Entries taken from a collection
#####
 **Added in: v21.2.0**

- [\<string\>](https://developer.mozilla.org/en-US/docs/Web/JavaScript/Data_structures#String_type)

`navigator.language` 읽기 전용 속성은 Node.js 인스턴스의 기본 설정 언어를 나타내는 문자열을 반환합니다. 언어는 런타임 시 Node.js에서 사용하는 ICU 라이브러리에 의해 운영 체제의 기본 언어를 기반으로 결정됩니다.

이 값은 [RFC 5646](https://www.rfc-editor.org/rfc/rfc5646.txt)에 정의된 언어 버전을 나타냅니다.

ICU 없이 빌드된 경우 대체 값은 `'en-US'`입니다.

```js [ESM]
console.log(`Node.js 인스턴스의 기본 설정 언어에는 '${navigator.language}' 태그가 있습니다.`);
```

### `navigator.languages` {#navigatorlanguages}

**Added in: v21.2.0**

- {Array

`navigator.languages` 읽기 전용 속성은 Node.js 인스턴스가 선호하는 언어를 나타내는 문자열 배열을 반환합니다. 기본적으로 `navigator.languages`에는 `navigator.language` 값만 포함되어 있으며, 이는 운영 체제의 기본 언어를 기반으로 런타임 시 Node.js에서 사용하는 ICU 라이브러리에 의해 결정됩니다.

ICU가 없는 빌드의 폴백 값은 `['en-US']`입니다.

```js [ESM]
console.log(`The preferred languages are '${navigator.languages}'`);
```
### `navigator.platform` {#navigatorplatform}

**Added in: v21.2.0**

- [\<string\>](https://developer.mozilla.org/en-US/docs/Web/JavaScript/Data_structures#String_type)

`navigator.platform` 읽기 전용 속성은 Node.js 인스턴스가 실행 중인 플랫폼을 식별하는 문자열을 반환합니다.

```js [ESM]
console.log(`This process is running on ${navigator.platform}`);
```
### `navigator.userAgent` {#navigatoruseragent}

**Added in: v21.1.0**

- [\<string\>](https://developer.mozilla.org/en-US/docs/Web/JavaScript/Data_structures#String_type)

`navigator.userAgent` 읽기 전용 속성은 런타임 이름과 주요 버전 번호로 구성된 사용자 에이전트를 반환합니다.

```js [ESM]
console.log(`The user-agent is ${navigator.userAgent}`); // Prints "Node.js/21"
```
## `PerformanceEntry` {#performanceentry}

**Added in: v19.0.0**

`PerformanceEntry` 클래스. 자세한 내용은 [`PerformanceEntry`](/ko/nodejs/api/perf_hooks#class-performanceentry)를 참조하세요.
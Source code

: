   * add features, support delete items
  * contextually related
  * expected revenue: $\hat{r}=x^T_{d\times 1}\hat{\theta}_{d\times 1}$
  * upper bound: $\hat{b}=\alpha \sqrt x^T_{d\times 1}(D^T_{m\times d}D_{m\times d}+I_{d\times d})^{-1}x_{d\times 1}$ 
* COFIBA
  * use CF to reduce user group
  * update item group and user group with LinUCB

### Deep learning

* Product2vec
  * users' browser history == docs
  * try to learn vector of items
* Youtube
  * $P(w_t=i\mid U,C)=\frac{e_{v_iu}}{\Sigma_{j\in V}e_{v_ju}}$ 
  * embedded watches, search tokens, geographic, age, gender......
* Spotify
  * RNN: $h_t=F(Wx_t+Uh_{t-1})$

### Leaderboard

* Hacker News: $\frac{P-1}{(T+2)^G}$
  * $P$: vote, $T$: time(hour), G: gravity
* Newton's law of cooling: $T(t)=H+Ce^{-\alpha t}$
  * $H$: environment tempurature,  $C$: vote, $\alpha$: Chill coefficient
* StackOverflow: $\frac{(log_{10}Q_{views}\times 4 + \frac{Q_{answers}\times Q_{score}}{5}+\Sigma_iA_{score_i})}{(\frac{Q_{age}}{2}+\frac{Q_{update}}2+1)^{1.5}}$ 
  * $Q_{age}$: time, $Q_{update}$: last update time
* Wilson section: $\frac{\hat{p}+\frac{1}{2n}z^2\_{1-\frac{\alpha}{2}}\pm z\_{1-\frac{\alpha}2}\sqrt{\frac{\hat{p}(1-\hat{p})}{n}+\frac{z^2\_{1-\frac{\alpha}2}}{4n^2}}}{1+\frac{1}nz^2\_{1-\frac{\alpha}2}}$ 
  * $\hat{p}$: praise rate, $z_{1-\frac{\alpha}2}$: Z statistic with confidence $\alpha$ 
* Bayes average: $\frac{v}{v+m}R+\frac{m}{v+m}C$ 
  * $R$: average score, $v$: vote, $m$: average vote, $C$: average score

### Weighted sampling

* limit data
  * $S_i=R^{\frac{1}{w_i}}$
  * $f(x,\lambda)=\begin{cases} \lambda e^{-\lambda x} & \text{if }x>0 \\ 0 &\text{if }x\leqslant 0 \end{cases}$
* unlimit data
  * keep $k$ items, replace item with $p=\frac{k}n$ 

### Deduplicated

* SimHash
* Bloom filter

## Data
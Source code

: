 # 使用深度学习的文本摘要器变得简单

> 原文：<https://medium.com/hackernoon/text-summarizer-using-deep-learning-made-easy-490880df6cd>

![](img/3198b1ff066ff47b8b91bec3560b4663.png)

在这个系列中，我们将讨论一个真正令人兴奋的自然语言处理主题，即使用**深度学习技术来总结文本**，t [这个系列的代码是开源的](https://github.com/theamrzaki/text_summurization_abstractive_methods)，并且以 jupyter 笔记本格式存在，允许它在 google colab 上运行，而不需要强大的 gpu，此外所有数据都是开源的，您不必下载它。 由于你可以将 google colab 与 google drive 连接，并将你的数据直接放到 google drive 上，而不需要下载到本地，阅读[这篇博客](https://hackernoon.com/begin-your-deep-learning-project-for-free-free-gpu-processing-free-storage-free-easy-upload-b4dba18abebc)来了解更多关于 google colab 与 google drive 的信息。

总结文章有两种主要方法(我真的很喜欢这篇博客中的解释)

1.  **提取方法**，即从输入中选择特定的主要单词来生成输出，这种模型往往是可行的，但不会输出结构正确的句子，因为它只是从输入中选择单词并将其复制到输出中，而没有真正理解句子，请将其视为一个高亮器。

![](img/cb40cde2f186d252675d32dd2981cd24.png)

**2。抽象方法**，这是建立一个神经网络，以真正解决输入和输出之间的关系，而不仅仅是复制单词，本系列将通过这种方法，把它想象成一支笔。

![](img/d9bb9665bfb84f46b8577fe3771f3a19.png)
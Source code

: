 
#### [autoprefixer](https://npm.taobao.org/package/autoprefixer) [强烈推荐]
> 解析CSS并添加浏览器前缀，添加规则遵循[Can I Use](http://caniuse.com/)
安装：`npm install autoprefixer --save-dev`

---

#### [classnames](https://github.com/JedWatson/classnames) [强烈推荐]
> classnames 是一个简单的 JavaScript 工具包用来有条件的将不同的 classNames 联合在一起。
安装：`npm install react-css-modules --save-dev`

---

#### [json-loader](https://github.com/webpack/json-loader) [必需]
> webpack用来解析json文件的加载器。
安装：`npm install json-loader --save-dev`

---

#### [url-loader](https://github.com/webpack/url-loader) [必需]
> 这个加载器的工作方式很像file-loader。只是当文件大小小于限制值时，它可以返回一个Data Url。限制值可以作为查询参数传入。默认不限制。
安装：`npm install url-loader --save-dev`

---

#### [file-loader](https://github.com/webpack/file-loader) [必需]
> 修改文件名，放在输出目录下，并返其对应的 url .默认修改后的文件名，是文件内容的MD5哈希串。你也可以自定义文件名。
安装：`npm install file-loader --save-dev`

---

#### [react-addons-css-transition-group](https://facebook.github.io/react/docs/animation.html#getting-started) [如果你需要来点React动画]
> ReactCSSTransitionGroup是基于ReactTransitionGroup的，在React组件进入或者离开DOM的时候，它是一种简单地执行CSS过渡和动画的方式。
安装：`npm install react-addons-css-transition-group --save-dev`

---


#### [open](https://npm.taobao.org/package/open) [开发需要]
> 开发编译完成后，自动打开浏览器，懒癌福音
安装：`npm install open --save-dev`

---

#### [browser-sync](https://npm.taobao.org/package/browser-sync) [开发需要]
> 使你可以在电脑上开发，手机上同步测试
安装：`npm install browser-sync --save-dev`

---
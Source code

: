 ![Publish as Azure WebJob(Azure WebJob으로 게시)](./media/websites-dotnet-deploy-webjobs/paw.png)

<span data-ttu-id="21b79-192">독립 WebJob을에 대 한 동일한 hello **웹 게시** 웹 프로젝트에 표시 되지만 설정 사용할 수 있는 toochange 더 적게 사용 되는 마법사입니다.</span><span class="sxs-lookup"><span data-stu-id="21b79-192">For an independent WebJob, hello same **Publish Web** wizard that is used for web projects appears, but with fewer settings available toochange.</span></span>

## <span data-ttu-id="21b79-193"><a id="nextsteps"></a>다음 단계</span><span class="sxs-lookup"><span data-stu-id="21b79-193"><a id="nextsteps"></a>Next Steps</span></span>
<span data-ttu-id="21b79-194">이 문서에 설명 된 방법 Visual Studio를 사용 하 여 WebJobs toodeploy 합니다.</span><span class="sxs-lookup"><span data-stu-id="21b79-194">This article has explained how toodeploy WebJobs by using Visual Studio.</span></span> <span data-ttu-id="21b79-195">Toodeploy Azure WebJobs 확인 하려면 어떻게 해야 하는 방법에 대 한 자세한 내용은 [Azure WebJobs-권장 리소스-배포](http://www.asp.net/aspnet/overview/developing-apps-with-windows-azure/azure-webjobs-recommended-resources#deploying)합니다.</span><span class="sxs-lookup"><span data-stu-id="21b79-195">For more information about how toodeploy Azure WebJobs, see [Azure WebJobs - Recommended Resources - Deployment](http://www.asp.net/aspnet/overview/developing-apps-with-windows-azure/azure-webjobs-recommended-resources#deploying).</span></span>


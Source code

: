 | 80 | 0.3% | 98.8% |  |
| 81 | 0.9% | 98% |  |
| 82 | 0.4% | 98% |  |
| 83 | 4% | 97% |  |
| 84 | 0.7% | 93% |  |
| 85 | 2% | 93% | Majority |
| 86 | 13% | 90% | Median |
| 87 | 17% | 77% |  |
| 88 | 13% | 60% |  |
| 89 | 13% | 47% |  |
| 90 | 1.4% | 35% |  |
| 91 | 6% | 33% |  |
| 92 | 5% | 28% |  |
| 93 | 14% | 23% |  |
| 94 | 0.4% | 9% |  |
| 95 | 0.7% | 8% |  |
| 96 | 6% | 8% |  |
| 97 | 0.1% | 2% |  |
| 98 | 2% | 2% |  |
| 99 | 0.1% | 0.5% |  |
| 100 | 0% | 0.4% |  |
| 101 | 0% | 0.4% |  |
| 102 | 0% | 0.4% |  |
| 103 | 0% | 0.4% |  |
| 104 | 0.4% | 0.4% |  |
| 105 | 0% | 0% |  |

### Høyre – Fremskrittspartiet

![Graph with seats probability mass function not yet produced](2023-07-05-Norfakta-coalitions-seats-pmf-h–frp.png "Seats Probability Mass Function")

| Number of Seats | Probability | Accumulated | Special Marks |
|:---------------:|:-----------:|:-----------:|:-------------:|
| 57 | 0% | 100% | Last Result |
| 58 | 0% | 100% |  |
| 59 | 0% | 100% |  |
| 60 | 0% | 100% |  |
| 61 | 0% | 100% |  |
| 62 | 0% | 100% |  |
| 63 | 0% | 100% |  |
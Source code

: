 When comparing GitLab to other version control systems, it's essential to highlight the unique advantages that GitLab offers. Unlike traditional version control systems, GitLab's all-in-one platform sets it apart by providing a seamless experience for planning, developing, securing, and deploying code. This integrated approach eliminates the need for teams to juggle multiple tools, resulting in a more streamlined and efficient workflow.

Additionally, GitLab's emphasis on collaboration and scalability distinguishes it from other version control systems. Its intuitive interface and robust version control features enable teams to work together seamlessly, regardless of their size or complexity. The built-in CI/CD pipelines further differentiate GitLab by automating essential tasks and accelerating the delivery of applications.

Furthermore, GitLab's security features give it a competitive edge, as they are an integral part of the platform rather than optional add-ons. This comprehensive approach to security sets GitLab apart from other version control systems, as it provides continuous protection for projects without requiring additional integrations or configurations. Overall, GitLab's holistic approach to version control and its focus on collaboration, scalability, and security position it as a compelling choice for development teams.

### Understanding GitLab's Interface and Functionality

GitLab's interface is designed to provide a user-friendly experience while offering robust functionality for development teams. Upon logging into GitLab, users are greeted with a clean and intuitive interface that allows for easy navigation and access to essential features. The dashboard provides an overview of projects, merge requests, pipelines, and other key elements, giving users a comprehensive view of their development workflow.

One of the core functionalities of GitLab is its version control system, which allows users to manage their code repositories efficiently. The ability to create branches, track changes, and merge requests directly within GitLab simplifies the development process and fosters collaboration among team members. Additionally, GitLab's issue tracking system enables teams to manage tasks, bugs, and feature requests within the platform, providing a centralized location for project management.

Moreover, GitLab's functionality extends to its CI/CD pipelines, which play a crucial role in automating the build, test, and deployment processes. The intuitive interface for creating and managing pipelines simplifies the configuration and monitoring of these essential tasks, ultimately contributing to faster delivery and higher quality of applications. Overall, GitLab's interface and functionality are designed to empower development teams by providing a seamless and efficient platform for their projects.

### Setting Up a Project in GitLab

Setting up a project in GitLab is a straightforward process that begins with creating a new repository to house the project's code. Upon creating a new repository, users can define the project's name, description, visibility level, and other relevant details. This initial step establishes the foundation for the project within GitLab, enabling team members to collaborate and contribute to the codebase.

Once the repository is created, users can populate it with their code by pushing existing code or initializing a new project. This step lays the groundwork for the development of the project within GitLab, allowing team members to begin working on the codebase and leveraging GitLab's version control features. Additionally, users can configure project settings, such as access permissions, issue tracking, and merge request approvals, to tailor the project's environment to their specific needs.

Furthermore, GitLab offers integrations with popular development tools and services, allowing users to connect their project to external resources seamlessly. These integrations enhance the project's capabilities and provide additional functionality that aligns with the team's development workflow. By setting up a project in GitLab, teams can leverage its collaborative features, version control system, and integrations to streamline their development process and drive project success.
#####
Given the records above, reproduce precisely and only the lines between the line holding "59 | 0% | 100%" and the line holding "Additionally, GitLab's emphasis", inclusive.

| 59 | 0% | 100% |  |
| 60 | 0% | 100% |  |
| 61 | 0% | 100% |  |
| 62 | 0% | 100% |  |
| 63 | 0% | 100% |  |
Source code

: When comparing GitLab to other version control systems, it's essential to highlight the unique advantages that GitLab offers. Unlike traditional version control systems, GitLab's all-in-one platform sets it apart by providing a seamless experience for planning, developing, securing, and deploying code. This integrated approach eliminates the need for teams to juggle multiple tools, resulting in a more streamlined and efficient workflow.

Additionally, GitLab's emphasis on collaboration and scalability distinguishes it from other version control systems. Its intuitive interface and robust version control features enable teams to work together seamlessly, regardless of their size or complexity. The built-in CI/CD pipelines further differentiate GitLab by automating essential tasks and accelerating the delivery of applications.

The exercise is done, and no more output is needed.